━━ Material for the task ━━

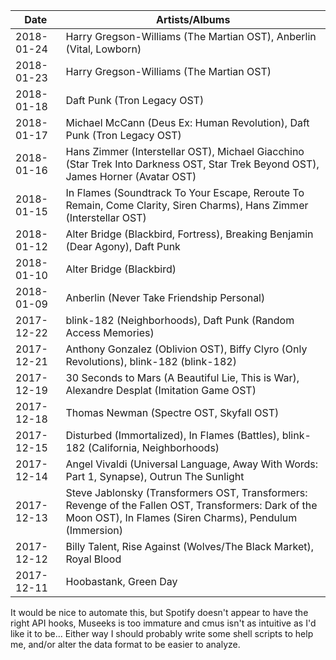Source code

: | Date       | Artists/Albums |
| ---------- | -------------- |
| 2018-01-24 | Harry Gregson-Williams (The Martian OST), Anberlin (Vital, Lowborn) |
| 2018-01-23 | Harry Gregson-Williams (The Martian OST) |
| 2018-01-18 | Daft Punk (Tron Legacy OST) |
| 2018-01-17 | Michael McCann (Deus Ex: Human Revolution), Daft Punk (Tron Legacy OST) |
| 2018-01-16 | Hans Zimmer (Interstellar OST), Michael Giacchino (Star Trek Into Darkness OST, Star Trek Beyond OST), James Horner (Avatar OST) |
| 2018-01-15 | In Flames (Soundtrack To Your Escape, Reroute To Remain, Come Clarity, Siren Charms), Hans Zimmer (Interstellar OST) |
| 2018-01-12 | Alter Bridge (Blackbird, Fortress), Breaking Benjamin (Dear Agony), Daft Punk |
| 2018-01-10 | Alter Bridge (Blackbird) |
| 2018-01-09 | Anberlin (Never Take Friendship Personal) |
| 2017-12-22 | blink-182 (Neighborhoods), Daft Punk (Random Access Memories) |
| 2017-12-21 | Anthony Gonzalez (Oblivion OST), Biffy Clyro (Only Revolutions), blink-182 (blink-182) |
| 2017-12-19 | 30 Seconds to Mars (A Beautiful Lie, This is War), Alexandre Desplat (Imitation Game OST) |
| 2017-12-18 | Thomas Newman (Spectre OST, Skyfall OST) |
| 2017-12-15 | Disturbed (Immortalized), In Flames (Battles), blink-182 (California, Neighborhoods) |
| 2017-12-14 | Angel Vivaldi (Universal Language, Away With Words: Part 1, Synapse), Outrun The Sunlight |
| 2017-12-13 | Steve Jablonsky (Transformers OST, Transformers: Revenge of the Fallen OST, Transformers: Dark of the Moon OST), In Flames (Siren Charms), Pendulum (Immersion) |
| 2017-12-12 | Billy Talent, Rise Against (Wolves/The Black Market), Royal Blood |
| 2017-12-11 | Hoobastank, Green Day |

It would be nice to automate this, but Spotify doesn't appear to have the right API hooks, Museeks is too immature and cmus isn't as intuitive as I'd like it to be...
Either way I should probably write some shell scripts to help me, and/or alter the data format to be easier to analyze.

━━━
━━ Material for the task ━━

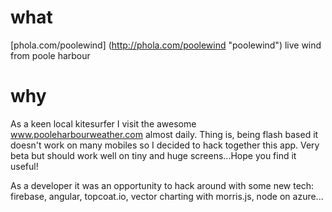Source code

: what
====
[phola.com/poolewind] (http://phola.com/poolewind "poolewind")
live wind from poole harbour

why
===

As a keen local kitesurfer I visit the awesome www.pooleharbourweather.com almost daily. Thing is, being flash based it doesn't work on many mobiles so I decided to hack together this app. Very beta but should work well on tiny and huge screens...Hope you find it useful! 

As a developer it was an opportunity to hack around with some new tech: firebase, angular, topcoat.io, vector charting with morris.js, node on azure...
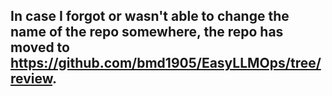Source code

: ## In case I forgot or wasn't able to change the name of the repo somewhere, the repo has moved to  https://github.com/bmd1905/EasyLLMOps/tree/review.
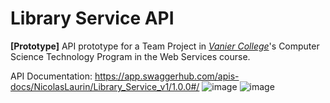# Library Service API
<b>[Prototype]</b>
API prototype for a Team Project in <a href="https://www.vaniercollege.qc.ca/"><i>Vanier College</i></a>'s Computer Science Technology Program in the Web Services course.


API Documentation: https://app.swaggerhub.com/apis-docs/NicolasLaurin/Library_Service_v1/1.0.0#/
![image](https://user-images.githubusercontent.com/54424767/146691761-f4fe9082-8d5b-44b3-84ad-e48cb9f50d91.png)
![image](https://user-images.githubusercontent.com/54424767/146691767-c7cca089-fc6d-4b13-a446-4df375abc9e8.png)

━━━

**What this task involves:** Look through the records above for the string "Daft", then copy every line that has it.

**The answer:**
| 2018-01-18 | Daft Punk (Tron Legacy OST) |
| 2018-01-17 | Michael McCann (Deus Ex: Human Revolution), Daft Punk (Tron Legacy OST) |
| 2018-01-12 | Alter Bridge (Blackbird, Fortress), Breaking Benjamin (Dear Agony), Daft Punk |
| 2017-12-22 | blink-182 (Neighborhoods), Daft Punk (Random Access Memories) |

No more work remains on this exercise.